▼

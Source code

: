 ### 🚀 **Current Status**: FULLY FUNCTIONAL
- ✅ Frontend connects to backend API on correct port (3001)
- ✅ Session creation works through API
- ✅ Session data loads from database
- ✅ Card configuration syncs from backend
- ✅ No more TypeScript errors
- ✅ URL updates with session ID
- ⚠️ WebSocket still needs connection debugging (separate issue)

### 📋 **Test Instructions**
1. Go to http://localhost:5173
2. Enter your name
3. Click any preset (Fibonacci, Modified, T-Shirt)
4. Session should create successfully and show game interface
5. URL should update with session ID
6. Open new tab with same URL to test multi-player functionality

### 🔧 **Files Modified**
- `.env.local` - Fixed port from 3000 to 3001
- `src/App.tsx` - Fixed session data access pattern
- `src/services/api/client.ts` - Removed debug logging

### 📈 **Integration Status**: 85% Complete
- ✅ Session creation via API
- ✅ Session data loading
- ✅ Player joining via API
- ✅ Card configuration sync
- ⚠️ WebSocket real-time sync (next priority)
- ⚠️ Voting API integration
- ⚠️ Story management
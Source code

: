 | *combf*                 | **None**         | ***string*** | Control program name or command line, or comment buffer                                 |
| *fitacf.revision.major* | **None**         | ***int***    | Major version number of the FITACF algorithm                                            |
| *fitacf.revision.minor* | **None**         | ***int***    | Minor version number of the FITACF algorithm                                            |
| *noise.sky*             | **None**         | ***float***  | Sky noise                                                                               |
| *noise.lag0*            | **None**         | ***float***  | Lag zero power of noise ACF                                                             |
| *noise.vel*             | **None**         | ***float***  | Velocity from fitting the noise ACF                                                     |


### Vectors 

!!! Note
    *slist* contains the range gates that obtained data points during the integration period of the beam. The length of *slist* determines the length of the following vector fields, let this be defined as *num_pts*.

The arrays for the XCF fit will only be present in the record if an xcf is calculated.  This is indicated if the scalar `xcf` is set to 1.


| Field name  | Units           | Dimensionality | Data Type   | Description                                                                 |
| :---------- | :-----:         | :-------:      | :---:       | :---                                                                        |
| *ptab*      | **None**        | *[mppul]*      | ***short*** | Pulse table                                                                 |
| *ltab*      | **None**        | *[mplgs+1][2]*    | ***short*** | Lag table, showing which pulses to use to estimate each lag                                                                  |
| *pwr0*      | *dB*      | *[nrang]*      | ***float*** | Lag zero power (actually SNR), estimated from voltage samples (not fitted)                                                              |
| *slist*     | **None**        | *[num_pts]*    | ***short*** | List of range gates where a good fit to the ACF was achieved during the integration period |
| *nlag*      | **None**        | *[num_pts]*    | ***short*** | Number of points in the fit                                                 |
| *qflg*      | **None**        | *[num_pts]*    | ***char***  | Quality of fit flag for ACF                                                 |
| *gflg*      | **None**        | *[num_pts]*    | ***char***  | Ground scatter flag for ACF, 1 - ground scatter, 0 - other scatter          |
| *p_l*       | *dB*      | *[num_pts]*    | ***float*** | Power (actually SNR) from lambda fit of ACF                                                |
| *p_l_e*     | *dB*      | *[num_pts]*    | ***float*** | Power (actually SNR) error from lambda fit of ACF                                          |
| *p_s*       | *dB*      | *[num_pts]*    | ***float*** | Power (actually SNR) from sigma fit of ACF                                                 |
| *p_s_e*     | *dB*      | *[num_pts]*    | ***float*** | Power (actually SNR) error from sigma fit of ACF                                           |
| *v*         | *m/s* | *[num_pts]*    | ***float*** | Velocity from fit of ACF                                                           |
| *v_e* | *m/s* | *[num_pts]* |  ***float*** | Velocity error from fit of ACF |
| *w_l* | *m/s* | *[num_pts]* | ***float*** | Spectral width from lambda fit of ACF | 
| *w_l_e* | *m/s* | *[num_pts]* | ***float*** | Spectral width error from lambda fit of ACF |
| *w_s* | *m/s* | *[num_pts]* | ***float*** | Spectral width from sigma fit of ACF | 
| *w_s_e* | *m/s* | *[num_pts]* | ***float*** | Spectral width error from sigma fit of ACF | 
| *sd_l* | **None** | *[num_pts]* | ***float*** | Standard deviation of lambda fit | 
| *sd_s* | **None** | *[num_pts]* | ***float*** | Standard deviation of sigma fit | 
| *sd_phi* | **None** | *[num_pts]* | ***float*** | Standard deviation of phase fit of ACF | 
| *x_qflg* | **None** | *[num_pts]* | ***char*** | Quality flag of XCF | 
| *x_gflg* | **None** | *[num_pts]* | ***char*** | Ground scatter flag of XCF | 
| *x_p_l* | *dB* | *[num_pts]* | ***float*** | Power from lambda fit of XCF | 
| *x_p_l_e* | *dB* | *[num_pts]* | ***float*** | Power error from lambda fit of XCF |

▲

> _What the task requires_: The line containing "Power from lambda fit of XCF |" marks the start. Reproduce it and all lines after it through the end of the listing, exactly and alone.

> _Problem solution_:
| *x_p_l* | *dB* | *[num_pts]* | ***float*** | Power from lambda fit of XCF | 
| *x_p_l_e* | *dB* | *[num_pts]* | ***float*** | Power error from lambda fit of XCF |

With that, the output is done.